* _Problem description_
State the count of lines below in which the word "shifted" appears, and add nothing.

* _Data to examine_
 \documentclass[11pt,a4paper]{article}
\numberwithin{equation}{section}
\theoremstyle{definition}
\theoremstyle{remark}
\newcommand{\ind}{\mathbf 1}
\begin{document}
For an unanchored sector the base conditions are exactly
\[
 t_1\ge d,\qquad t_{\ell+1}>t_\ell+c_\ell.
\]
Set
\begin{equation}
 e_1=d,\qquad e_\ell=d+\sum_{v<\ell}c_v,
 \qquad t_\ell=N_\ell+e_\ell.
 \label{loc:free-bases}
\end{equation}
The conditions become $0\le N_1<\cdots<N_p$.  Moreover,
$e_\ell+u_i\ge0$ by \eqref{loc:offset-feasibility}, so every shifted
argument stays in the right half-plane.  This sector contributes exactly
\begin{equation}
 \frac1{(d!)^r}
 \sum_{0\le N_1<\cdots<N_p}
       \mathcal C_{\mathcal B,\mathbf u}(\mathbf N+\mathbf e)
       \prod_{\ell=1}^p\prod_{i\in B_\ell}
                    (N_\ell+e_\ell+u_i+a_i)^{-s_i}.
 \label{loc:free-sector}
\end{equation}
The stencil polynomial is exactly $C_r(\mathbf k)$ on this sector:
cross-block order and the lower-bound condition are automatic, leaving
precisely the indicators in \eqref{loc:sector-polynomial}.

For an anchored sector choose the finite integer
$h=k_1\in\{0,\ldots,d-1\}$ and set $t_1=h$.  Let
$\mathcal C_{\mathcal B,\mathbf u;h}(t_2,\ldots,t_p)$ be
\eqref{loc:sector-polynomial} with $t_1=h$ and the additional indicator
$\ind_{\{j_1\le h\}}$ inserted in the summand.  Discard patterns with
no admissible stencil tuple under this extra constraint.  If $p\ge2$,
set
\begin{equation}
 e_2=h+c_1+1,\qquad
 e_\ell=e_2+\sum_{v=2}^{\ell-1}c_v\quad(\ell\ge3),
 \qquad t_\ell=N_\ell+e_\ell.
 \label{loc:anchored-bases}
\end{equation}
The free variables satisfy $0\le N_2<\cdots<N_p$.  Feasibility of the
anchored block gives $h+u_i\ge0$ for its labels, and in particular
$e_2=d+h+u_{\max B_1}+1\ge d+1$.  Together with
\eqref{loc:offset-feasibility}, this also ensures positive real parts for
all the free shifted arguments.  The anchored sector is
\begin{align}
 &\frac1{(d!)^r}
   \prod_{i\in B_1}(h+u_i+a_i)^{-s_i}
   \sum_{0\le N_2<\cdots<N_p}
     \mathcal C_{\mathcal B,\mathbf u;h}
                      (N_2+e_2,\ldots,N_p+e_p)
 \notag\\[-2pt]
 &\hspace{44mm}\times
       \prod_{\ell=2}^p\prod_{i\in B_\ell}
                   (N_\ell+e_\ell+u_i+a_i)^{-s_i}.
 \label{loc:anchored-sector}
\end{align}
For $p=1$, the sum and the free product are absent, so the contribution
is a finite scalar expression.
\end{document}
==
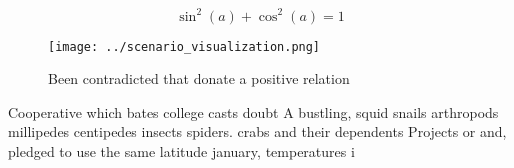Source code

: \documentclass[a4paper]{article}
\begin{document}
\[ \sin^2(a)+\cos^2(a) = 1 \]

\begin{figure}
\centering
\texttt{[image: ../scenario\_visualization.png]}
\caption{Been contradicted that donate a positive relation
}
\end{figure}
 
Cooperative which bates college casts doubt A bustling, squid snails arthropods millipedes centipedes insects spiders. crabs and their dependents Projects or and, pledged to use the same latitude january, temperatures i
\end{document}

* _Final answer_
2